Americans Are Split on War Role
By Richard Morin
Americans are sharply divided over the way President Clinton has handled the war with Yugoslavia, and a growing number of them also believe it was a mistake for the United States to get involved in the military conflict, according to a new Washington Post survey.
Now that peace talks have broken down, the president must not only persuade Yugoslavia to capitulate but must overcome obstacles at home to win public support for key elements of the NATO peace plan. Americans already were sharply divided over the president's decision Friday to send 7,000 U.S. ground troops into Kosovo to serve as peacekeepers once the fighting ends and Serb forces withdraw, the poll found. And most Americans believe that Yugoslav President Slobodan Milosevic will not live up to any peace agreement – fears that likely were reinforced when talks were suspended last night.
The survey also suggests that recent moves toward peace in the Balkans had not yet yielded major political benefits for the Clinton administration, or had a direct impact on the 2000 presidential race.
Slightly more than half of those interviewed – 54 percent – said they approved of the way Clinton was handling the situation in Kosovo, unchanged from last month and down from 60 percent in April.
Clinton's overall job approval rating stands at 58 percent, largely unchanged from a Post-ABC News survey in late April.
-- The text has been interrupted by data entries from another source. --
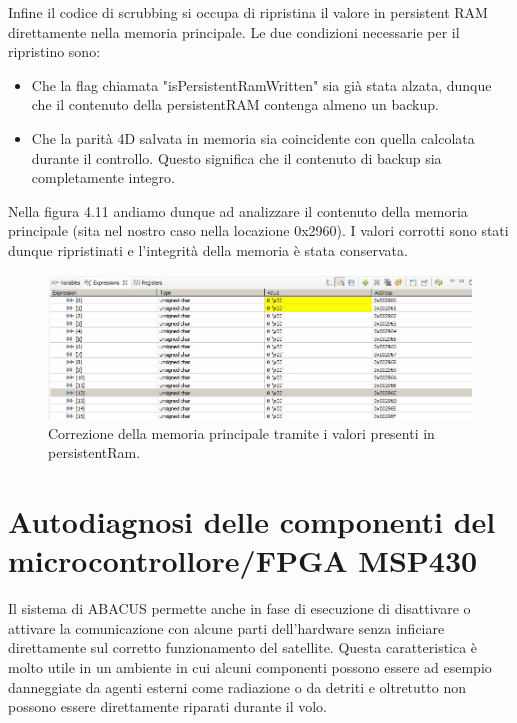 \documentclass[LaM,binding=0.6cm,oneside]{../sapthesis}
\begin{document}
Infine il codice di scrubbing si occupa di ripristina il valore in persistent RAM direttamente nella memoria principale.
Le due condizioni necessarie per il ripristino sono:
\begin{itemize}
    \item Che la flag chiamata "isPersistentRamWritten" sia già stata alzata, dunque che il contenuto della persistentRAM contenga almeno un backup.
    
    \item Che la parità 4D salvata in memoria sia coincidente con quella calcolata durante il controllo. Questo significa che il contenuto di backup sia completamente integro.
    
\end{itemize}
Nella figura 4.11 andiamo dunque ad analizzare il contenuto della memoria principale (sita nel nostro caso nella locazione 0x2960). I valori corrotti sono stati dunque ripristinati e l'integrità della memoria è stata conservata.
\begin{figure}[htbp]
\centerline{\includegraphics[scale=0.6]{examples/7_CorrezioneMemory.JPG}}
\caption{Correzione della memoria principale tramite i valori presenti in persistentRam.}
\label{fig}
\end{figure}
\vspace{0.5cm}

\chapter{Autodiagnosi delle componenti del microcontrollore/FPGA MSP430}

Il sistema di ABACUS permette anche in fase di esecuzione di disattivare o attivare la comunicazione con alcune parti dell’hardware senza inficiare direttamente sul corretto funzionamento del satellite. 
Questa caratteristica è molto utile in un ambiente in cui alcuni componenti possono essere ad esempio danneggiate da agenti esterni come radiazione o da detriti e oltretutto non possono essere direttamente riparati durante il volo. 
\end{document}
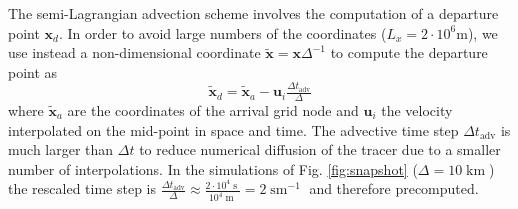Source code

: \documentclass[draft]{agujournal2019}
\newcommand{\op}{\operatorname}
\begin{document}
The semi-Lagrangian advection scheme involves the computation of a departure point $\mathbf{x}_d$. In order to avoid large numbers of the coordinates ($L_x = 2 \cdot 10^6$m), we use instead a non-dimensional coordinate $\mathbf{\tilde{x}} = \mathbf{x}\Delta^{-1}$ to compute the departure point as 
\begin{equation}
\mathbf{\tilde{x}}_d = \mathbf{\tilde{x}}_a - \mathbf{u}_i \tfrac{\Delta t_\text{adv}}{\Delta}
\end{equation}
where $\mathbf{\tilde{x}}_a$ are the coordinates of the arrival grid node and $\mathbf{u}_i$ the velocity interpolated on the mid-point in space and time\cite{Smolarkiewicz1992}. The advective time step $\Delta t_\text{adv}$ is much larger than $\Delta t$ to reduce numerical diffusion of the tracer due to a smaller number of interpolations. In the simulations of Fig. \ref{fig:snapshot} ($\Delta = 10\op{km}$) the rescaled time step is $\tfrac{\Delta t_\text{adv}}{\Delta} \approx \tfrac{2 \cdot 10^4\op{s}}{10^4\op{m}} =  2 \op{sm}^{-1}$ and therefore precomputed.






%
%
%
%
%
%
%
%
%
%
\end{document}
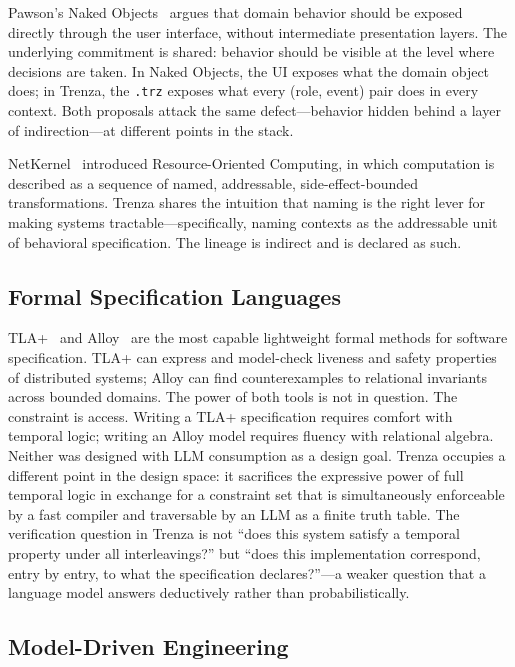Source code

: Pawson's Naked Objects~\cite{pawson2002nakedobj} argues that domain behavior
should be exposed directly through the user interface, without intermediate
presentation layers. The underlying commitment is shared: behavior should be
visible at the level where decisions are taken. In Naked Objects, the UI exposes
what the domain object does; in Trenza, the \texttt{.trz} exposes what every
(role, event) pair does in every context. Both proposals attack the same
defect---behavior hidden behind a layer of indirection---at different points in
the stack.

NetKernel~\cite{rodgers2006netkernel} introduced Resource-Oriented Computing,
in which computation is described as a sequence of named, addressable,
side-effect-bounded transformations. Trenza shares the intuition that naming is
the right lever for making systems tractable---specifically, naming contexts as
the addressable unit of behavioral specification. The lineage is indirect and is
declared as such.

\subsection{Formal Specification Languages}

TLA+~\cite{lamport2002tla} and Alloy~\cite{jackson2006alloy} are the most
capable lightweight formal methods for software specification. TLA+ can express
and model-check liveness and safety properties of distributed systems; Alloy
can find counterexamples to relational invariants across bounded domains. The
power of both tools is not in question. The constraint is access. Writing a
TLA+ specification requires comfort with temporal logic; writing an Alloy model
requires fluency with relational algebra. Neither was designed with LLM
consumption as a design goal. Trenza occupies a different point in the design
space: it sacrifices the expressive power of full temporal logic in exchange for
a constraint set that is simultaneously enforceable by a fast compiler and
traversable by an LLM as a finite truth table. The verification question in
Trenza is not ``does this system satisfy a temporal property under all
interleavings?'' but ``does this implementation correspond, entry by entry, to
what the specification declares?''---a weaker question that a language model
answers deductively rather than probabilistically.

\subsection{Model-Driven Engineering}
A Gallup poll for CNN and USA Today released yesterday put Clinton's job approval rating at 60 percent, up from a survey it conducted in mid-May but similar to its April finding. The Gallup survey also found that six in 10 Americans supported the peace plan that was announced Thursday – but only one in five expected Milosevic and the Serbs to abide by the agreement.
As the Balkans veer between war and peace, public attitudes toward the war also may be in for similar shifts. But unlike the surge of good feelings that occurred near the end of the Persian Gulf War against Iraq in 1991, the Post survey suggests Americans are in a more somber and cautious mood about NATO's fight with Yugoslavia. Interviewing was completed just before NATO announced that talks had ended with no agreement.
Fewer than half of those surveyed – 48 percent – agreed that the United States "did the right thing" in getting involved in a military conflict over Milosevic's ethnic cleansing in Kosovo. That is down from 54 percent in last month's poll and the first time in a Post survey that a majority failed to support the U.S. decision to launch the air campaign against Yugoslavia.
At the same time, the percentage of Americans critical of the war has steadily increased, even following the announcement Thursday that Yugoslavia had accepted NATO's terms for peace. Over the weekend, 47 percent said it was a "mistake" for the United States to launch air attacks against Yugoslavia, up from 40 percent in early April.
"We need to extract ourselves from that situation as soon as we can," said Andy Driver, 37, of Zebulon, N.C., who was interviewed in the survey. "It was a bad decision from the start. I really don't feel that we should put U.S. military personnel in harm's way for a European civil war."
Monica Kellard, 37, of Attleboro, Mass., disagreed. "I'm glad we stepped in when we did. We cannot sit by and watch people get stepped on and murdered and do nothing. We had a responsibility to the world to help these people."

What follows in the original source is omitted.